Cinq récits allant de l’époque romaine à aujourd’hui, de Carthage aux Amériques, se mêlent dans ce roman où la guerre est l’épine dorsale. Hannibal, Négus, Grant, une archéologue et un soldat français des opérations spéciales se racontent dans les pages de Laurent Gaudé.

Daesh, Kadafi, Scipion, Oussama Ben Laden, le général Lee, Mussolini, la guerre est partout, de toutes les époques, monstrueuse, sanguinaire.

Une figurine volée de dieu égyptien, passe de main en main, un agent américain décide de jeter son tablier ensanglanté, Hannibal franchit les Alpes avec ses éléphants, Négus fuit son royaume et se réfugie en Grande Bretagne.

Le propos du livre est lourd, violent, décrivant la guerre sans concession. L’auteur parle au nom des vainqueurs, bouchers, vaincus, victimes, soldat, rois, lieutenants. La guerre est partout mais l’humanité résiste quelque part dans le récit, sous la forme d’une histoire d’amour à rebours, entre une archéologue et un soldat français, la rencontre d’une nuit.

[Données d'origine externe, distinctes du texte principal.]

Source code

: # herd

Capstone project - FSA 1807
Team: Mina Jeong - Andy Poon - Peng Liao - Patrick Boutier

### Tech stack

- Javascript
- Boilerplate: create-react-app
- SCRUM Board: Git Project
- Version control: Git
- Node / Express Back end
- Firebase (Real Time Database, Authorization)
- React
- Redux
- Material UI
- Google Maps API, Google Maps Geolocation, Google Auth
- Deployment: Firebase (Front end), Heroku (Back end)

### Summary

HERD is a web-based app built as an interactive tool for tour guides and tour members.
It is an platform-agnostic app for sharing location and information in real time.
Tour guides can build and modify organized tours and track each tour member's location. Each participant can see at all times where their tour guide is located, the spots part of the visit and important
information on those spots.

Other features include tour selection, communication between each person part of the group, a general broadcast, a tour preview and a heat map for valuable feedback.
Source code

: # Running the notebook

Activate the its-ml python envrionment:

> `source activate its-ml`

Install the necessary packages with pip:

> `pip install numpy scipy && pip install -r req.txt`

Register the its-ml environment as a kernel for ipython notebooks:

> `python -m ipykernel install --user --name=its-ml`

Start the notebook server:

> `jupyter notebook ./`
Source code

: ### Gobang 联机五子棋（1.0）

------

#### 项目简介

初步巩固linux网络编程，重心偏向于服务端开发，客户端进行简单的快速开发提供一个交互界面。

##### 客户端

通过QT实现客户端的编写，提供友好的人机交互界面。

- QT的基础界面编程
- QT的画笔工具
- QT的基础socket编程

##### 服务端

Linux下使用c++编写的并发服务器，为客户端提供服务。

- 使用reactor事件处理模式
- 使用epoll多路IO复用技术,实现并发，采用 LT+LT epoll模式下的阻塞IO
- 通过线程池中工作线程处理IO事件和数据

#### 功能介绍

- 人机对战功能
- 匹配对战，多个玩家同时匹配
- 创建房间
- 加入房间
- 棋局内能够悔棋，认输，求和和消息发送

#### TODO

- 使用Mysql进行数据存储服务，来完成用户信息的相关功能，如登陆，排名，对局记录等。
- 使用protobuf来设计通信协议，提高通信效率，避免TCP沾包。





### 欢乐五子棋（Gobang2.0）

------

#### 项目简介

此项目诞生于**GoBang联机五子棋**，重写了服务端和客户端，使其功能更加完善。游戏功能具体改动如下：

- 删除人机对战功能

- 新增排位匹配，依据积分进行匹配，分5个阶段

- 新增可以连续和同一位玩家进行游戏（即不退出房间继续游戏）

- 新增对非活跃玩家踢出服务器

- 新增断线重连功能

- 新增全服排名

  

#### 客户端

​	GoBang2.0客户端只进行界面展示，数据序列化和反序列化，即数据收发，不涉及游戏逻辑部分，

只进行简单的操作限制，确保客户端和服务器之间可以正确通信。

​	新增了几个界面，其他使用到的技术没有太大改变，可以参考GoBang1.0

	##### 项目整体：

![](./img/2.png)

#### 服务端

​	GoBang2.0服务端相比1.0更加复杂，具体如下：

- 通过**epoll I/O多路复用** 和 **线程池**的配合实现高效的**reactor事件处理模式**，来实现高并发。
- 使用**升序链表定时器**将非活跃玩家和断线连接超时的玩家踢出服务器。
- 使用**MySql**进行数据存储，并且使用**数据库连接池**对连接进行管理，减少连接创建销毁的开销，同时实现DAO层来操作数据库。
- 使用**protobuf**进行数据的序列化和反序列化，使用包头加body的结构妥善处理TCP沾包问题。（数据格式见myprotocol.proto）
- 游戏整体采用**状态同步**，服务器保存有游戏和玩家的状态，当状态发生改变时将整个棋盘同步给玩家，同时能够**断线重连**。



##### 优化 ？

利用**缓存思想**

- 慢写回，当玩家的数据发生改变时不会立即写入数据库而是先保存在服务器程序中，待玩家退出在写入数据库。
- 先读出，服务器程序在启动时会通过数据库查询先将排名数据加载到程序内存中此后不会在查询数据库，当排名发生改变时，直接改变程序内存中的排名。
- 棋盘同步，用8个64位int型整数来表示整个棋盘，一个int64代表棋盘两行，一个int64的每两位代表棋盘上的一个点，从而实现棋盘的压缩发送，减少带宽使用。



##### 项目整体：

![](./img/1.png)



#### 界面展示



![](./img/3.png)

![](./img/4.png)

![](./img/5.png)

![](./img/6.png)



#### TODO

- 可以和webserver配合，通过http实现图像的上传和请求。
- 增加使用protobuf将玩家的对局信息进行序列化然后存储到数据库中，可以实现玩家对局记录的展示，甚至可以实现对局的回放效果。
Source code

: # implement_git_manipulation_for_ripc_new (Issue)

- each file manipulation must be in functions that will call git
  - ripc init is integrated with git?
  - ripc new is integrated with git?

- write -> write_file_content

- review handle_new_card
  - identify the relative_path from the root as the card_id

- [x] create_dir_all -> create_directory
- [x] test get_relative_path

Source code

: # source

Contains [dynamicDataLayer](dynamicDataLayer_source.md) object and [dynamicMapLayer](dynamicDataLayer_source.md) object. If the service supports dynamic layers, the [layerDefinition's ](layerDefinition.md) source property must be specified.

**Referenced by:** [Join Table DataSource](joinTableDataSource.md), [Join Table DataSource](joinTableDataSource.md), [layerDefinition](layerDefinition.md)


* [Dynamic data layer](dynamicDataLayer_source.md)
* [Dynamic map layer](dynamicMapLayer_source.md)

Ecoutez nos défaites n’est pas une lecture de tout repos, le roman vous met mal à l’aise malgré sa narration morcelée, ou peut-être à cause de cela justement. L’écriture de Laurent Gaudé ne souffre d’aucun reproche et sa perception des guerres qu’il décrit fascine. Un roman difficile, passionnant et bouleversant.

Laurent Gaudé

J’ai découvert cet auteur français il y a quelques années, presque par hasard, avec son livre ‘La Mort du Roi Tsongor’, un récit fabuleux sur un vieux rois et le déclin de son royaume. Quelques années plus tard, mon épouse m’a conseillé le ‘Le Soleil des Scorta’, une autre merveille dans un genre très différent et dernièrement, ma pour mes 51 ans, elle m’a offert ‘Eldorado’ du même auteur.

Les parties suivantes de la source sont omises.